According to Gabzdyl, who represented the CNM program throughout the reaccreditation process, “It was a good visit with good feedback from the accreditors. Our responses to the accreditors’ questions and the writing and documentation we provided were all through an equity lens. We included a lot of evidence about how we’re addressing racism in everything we do with students and faculty. So, the successful completion of our reaccreditation visit was our biggest celebration of National Midwifery Week this year.”

“Our students,” she adds, “participated with our local ACNM affiliate in hosting a movie night and silent auction. Proceeds from the auction will benefit a scholarship fund for BIPOC students (Black, Indigenous and People of Color). The movie, called Bringin’ in Da Spirit, is a documentary celebrating women who have committed themselves to holistic health practices despite opposition from practitioners of Western medicine.” The film was followed by a panel discussion.

Just last week, CON faculty were officially notified the Certified Nurse Midwifery program received the maximum 10-year accreditation from ACME.

The Campaign for the Uncommon Good supported continued excellence of undergraduate nursing and DNP training throughout the COVID-19 pandemic. When SU’s Clinical Performance Lab (CPL), an innovative simulated environment where nursing students practice interventions on high-fidelity manikins capable of numerous physiological states and responses including labor and birth, shutdown in 2020, College of Nursing administrators had to scramble to find a virtual replacement for the experiential learning that happens there. They put out a call to donors and were thrilled with their immediate response, receiving a total of $63,000 in donated funds to help purchase the needed technology so students could continue to learn. The transition to virtual simulation happened in just three weeks.

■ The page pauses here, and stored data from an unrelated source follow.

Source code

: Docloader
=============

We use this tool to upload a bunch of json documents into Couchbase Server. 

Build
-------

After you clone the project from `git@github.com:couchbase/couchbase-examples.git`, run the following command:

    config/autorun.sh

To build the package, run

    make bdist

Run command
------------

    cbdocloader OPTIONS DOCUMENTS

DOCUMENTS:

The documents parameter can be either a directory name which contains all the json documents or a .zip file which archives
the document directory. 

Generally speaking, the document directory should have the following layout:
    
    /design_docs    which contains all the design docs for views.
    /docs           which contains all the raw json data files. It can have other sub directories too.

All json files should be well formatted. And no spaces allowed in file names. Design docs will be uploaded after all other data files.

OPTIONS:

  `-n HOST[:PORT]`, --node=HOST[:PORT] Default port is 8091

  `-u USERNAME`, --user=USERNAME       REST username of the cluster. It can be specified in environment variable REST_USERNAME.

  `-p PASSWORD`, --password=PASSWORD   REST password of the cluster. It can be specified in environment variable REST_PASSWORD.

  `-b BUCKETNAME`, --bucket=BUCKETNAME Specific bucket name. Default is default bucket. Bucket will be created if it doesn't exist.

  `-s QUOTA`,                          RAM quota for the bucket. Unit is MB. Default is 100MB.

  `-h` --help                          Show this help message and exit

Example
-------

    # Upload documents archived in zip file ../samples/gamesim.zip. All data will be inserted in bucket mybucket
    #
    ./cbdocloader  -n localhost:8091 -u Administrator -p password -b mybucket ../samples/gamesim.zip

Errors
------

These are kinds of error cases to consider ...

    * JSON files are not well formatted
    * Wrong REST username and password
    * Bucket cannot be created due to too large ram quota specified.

Also during the Campaign, the CPL’s high-fidelity manikin family grew with the gift of an advanced high-fidelity neonatal manikin from two generous Portland-based donors, Jim and Rose Kilpatrick, whose daughter, Katie, graduated from the College of Nursing in 2018. “Baby Nino” blinks, speaks, reacts, creates facial expressions and can produce all the bodily fluids that a human baby does. The miniature manikin also provides immediate physiological feedback, such as irregular breathing, and emotional indicators of comfort or distress, offering students the opportunity to practice and gain confidence in caring for a sick infant.

In addition, Campaign support provided DNP students, including several in the Certified Nurse Midwifery program, with access to education through scholarships.